▶ **Activity**: Of the entries below, copy only those lines that contain the word "article".

+++ Entries shown +++

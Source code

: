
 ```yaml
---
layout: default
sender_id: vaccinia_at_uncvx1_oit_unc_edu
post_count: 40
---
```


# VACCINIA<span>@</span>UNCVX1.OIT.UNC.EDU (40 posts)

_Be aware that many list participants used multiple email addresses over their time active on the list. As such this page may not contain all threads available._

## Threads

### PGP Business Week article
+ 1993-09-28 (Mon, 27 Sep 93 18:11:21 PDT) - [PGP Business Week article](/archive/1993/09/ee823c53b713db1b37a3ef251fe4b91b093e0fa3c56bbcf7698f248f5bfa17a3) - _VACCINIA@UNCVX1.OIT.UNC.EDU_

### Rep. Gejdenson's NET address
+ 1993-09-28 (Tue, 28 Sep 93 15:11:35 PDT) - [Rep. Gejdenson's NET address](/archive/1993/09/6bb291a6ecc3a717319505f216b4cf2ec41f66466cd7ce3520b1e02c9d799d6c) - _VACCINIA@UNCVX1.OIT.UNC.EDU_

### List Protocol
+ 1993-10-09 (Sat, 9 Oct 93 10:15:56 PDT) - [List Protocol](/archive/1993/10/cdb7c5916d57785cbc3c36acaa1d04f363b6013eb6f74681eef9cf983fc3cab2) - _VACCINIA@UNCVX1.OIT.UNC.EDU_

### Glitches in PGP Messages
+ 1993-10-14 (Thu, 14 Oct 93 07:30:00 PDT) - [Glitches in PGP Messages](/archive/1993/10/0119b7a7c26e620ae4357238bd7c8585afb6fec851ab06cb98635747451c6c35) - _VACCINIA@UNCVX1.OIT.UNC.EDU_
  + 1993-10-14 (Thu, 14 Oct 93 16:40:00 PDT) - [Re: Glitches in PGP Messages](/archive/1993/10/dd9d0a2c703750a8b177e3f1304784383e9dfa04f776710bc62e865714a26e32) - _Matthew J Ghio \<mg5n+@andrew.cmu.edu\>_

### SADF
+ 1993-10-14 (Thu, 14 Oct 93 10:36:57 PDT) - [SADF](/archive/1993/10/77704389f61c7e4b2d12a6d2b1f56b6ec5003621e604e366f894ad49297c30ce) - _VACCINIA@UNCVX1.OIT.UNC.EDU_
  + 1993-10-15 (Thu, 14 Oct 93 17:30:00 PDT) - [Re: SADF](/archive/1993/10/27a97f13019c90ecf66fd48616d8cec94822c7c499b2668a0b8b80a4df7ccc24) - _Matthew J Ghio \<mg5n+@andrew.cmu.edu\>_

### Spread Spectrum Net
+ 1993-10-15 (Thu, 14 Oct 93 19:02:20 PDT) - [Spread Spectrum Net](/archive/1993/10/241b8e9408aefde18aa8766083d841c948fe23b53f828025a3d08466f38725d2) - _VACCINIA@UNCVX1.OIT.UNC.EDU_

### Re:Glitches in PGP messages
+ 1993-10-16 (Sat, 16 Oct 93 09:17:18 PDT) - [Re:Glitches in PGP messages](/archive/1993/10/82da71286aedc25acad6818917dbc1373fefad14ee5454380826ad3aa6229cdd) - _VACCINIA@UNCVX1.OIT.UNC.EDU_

+++

▶ **Exercise result**:
### PGP Business Week article
+ 1993-09-28 (Mon, 27 Sep 93 18:11:21 PDT) - [PGP Business Week article](/archive/1993/09/ee823c53b713db1b37a3ef251fe4b91b093e0fa3c56bbcf7698f248f5bfa17a3) - _VACCINIA@UNCVX1.OIT.UNC.EDU_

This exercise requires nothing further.